As has long been his practice, Del. Pat McDonough, who represents Western Harford in the Maryland House of Delegates, recently made some rather prescient observations about education policy in Maryland and across the U.S. and then took the opportunity to make political hay out of a bad situation.
In a letter to the editor published Friday, Del. McDonough quoted Baltimore County Superintendent Dallas Dance when he described the process by which Maryland's Common Core curriculum is being implemented: "We are building the plane as we fly it."
McDonough rightly went on to criticize Harford's neighbor county for having been the place where a critic of the Common Core was arrested for speaking out against the program during a public hearing.

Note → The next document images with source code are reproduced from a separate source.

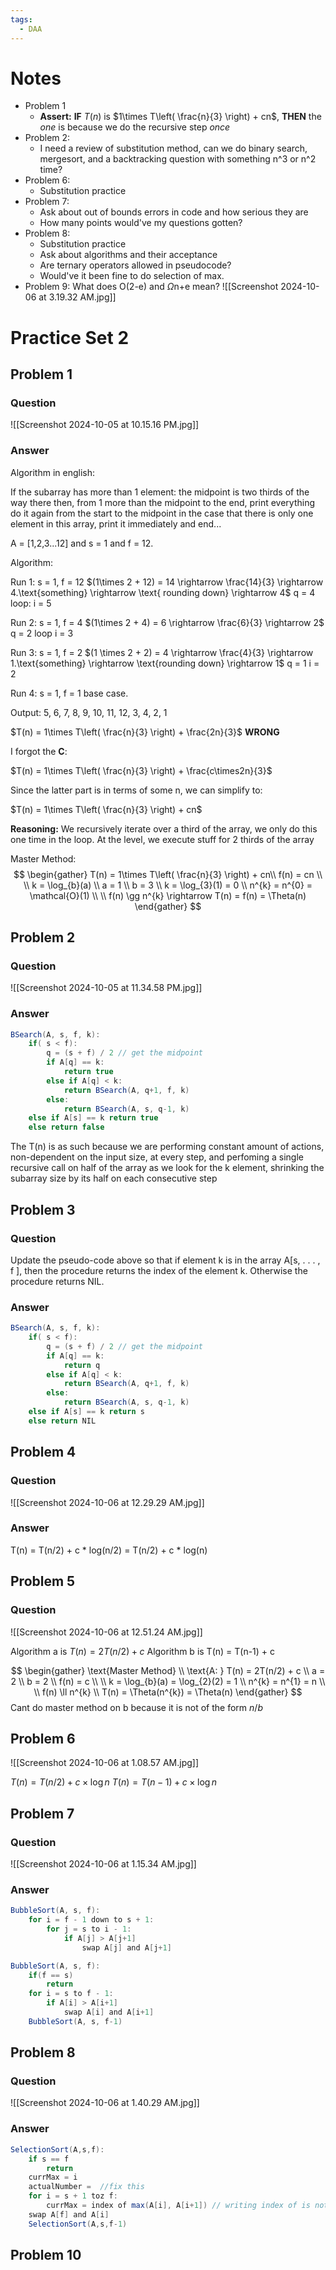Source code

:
 ```yaml
---
tags:
  - DAA
---
```

# Notes

- Problem 1
	- **Assert:** **IF** $T(n)$ is $1\times T\left( \frac{n}{3} \right) + cn$, **THEN** the *one* is because we do the recursive step *once*
- Problem 2:
	- I need a review of substitution method, can we do binary search, mergesort, and a backtracking question with something n^3 or n^2 time?
- Problem 6:
	- Substitution practice
- Problem 7: 
	- Ask about out of bounds errors in code and how serious they are
	- How many points would've my questions gotten?
- Problem 8:
	- Substitution practice
	- Ask about algorithms and their acceptance
	- Are ternary operators allowed in pseudocode?
	- Would've it been fine to do selection of max.
- Problem 9: What does O(2-e) and $\Omega$n+e mean?
![[Screenshot 2024-10-06 at 3.19.32 AM.jpg]]
# Practice Set 2
## Problem 1
### Question

![[Screenshot 2024-10-05 at 10.15.16 PM.jpg]]

### Answer

Algorithm in english:

If the subarray has more than 1 element:
	the midpoint is two thirds of the way there
	then, from 1 more than the midpoint to the end, print everything
	do it again from the start to the midpoint
in the case that there is only one element in this array, print it immediately and end...


A = \[1,2,3...12] and s = 1 and f = 12.

Algorithm:

Run 1:
s = 1, f = 12
$(1\times 2 + 12) = 14 \rightarrow \frac{14}{3} \rightarrow 4.\text{something} \rightarrow \text{ rounding down} \rightarrow 4$
q = 4 
loop: i = 5

Run 2: 
s = 1, f = 4
$(1\times 2 + 4) = 6 \rightarrow \frac{6}{3} \rightarrow 2$
q = 2
loop i = 3

Run 3:
s = 1, f = 2
$(1 \times 2 + 2) = 4 \rightarrow \frac{4}{3} \rightarrow 1.\text{something} \rightarrow \text{rounding down} \rightarrow 1$
q = 1
i = 2 

Run 4:
s = 1, f = 1
base case.

Output: 
5, 6, 7, 8, 9, 10, 11, 12, 3, 4, 2, 1

$T(n) = 1\times T\left( \frac{n}{3} \right) + \frac{2n}{3}$ **WRONG**

I forgot the **C**:

$T(n) = 1\times T\left( \frac{n}{3} \right) + \frac{c\times2n}{3}$

Since the latter part is in terms of some n, we can simplify to:

$T(n) = 1\times T\left( \frac{n}{3} \right) + cn$

**Reasoning:** We recursively iterate over a third of the array, we only do this one time in the loop. At the level, we execute stuff for 2 thirds of the array

Master Method:
$$
\begin{gather}
T(n) = 1\times T\left( \frac{n}{3} \right) + cn\\
f(n) = cn \\
\\
k = \log_{b}(a) \\
a = 1 \\
b = 3 \\
k = \log_{3}(1) = 0 \\
n^{k} = n^{0} = \mathcal{O}(1) \\
\\
f(n) \gg n^{k} \rightarrow T(n) = f(n) = \Theta(n)
\end{gather}
$$

## Problem 2 
### Question

![[Screenshot 2024-10-05 at 11.34.58 PM.jpg]]
### Answer
```java
BSearch(A, s, f, k):
	if( s < f):
		q = (s + f) / 2 // get the midpoint
		if A[q] == k:
			return true
		else if A[q] < k:
			return BSearch(A, q+1, f, k)
		else:
			return BSearch(A, s, q-1, k)
	else if A[s] == k return true
	else return false
```

The T(n) is as such because we are performing constant amount of actions, non-dependent on the input size, at every step, and perfoming a single recursive call on half of the array as we look for the k element, shrinking the subarray size by its half on each consecutive step

## Problem 3

### Question

Update the pseudo-code above so that if element k is in the array A\[s, . . . , f ], then the procedure returns the index of the element k. Otherwise the procedure returns NIL.

### Answer

```java
BSearch(A, s, f, k):
	if( s < f):
		q = (s + f) / 2 // get the midpoint
		if A[q] == k:
			return q
		else if A[q] < k:
			return BSearch(A, q+1, f, k)
		else:
			return BSearch(A, s, q-1, k)
	else if A[s] == k return s
	else return NIL
```

## Problem 4

### Question

![[Screenshot 2024-10-06 at 12.29.29 AM.jpg]]

### Answer

T(n) = T(n/2) + c \* log(n/2) = T(n/2) + c \* log(n)

## Problem 5

### Question

![[Screenshot 2024-10-06 at 12.51.24 AM.jpg]]

Algorithm a is $T(n) = 2T(n/2) + c$
Algorithm b is T(n) = T(n-1) + c

$$
\begin{gather}
\text{Master Method} \\
\text{A: } T(n) = 2T(n/2) + c \\
a = 2 \\
b = 2 \\
f(n) = c \\
\\
k = \log_{b}(a) = \log_{2}(2) = 1 \\
n^{k} = n^{1} = n \\
\\
f(n) \ll n^{k} \\
T(n) = \Theta(n^{k}) = \Theta(n) 
\end{gather}
$$
Cant do master method on b because it is not of the form $n/b$

## Problem 6

![[Screenshot 2024-10-06 at 1.08.57 AM.jpg]]

$T(n) = T(n/2) + c \times \log n$
$T(n) = T(n-1) + c\times \log n$

## Problem 7 

### Question

![[Screenshot 2024-10-06 at 1.15.34 AM.jpg]]

### Answer

```java
BubbleSort(A, s, f):
	for i = f - 1 down to s + 1:
		for j = s to i - 1:
			if A[j] > A[j+1]
				swap A[j] and A[j+1]
```

```java
BubbleSort(A, s, f):
	if(f == s)
		return
	for i = s to f - 1:
		if A[i] > A[i+1]
			swap A[i] and A[i+1]
	BubbleSort(A, s, f-1)
```

## Problem 8

### Question

![[Screenshot 2024-10-06 at 1.40.29 AM.jpg]]

### Answer

```java
SelectionSort(A,s,f):
	if s == f
		return
	currMax = i
	actualNumber =  //fix this
	for i = s + 1 toz f:
		currMax = index of max(A[i], A[i+1]) // writing index of is not legal
	swap A[f] and A[i]
	SelectionSort(A,s,f-1)
```

## Problem 10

Indeed, this was a shameful event for Baltimore County.
At that point, the delegate turns away from discussions of policy and into the wind to launch a political volley: he refers to Common Core as a "federal 'power grab' " and says legislation he is introducing seeks to put a halt to the implementation of the Common Core curriculum.

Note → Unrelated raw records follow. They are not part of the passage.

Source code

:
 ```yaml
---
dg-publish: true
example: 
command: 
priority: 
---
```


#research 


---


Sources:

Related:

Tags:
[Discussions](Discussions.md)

McDonough is absolutely right in pointing out the problems with Common Core, but his so-called solution will do little more than shore up his constituency and ensure his re-election next year, even as his legislation languishes in the coming General Assembly session.
It is worth pointing out that the most substantial problem with Common Core in Maryland is that the tests being administered are out of synchronization with the teaching timelines in the Common Core curriculum, resulting in students being tested in areas of learning they have not yet been taught. It's a wasteful problem, but hardly a fatal one.
While there's a legitimate argument to be made that legislation sponsored by McDonough starts out with two strikes because he is a Republican in an assembly dominated by Democrats, there's a lot more at play here, and the tale goes back nearly four decades.
Prior to the administration of President Jimmy Carter, there was no U.S. Department of Education. Generally, such a federal agency was opposed by most Republicans and conservative Democrats on the grounds that education had been, since the earliest days of the republic, a state and local responsibility.
The argument was made by Carter and others that the U.S. needed a federal education agency to help coordinate education policy and encourage vigorous teaching of math and science. Keep in mind in those days fear of the U.S., as a country, not a conglomeration of states, falling behind other nations in education was a driving political force, probably even more so than it is today.
Carter's successor, Ronald Reagan, was not a fan of the Department of Education, but made no particular effort to have it folded back into the old Department of Health Education and Welfare. Flash forward through two more presidential administrations to President George W. Bush, who was able to shepherd into law the No Child Left Behind Act of 2001.
Flawed though all legislation is, it did set measurable standards for all states and resulted in some fairly massive changes in educational administration across the country, including in Harford County. Mostly, it was to good effect as it forced the issue on setting and meeting basic standards.
Politically speaking, the act was held in contempt by Democrats even as Republicans pointed out that it made sense for no child to be left behind. Indeed, who could argue with such a noble statement.
Realistically speaking, however, bringing all students to high levels of learning has certain limitations because of the human condition: all may be equal in rights, but equality in ability is not something that can be legislated.
As happens when flaws are found in legislation that is accomplishing some, but not all, of what it set out to do, other actions are taken. In the case of Common Core, a national set of modified standards that seeks to clear up flaws in the old program has been devised by the Department of Education. Most of the states have adopted it, but are struggling to get it implemented, resulting in the "building the plane as we fly it" description.
National education policy is probably here to stay, and that's a good thing. How can we maintain ourselves as a nation if people in Maryland learn lessons that are wholly different from what is being taught in Pennsylvania, Texas or Alaska?
There are problems, though, with administering standards that are set nationally, but are funded at the state and local levels. And there are bound to be problems in setting and changing new standards to keep up with newly-acquired knowledge. These problems need to be addressed in a meaningful way, not by concluding that the whole system needs to be scrapped.
If McDonough had beaten the drum more vigorously when the education standards being set in Washington, D.C., were coming out of a Republican administration, possibly his proposals would carry a little more weight. As it stands, however, he would do well to propose meaningful fixes to the real problems with Common Core rather than proposing a "moratorium or temporary termination" of the program.
While the situation exists where Common Core teaching timelines are at odds with the testing regimens in place, it is important to point out that our schools are functioning, our teachers are still teaching, our students are still learning and a public education is still a quality product.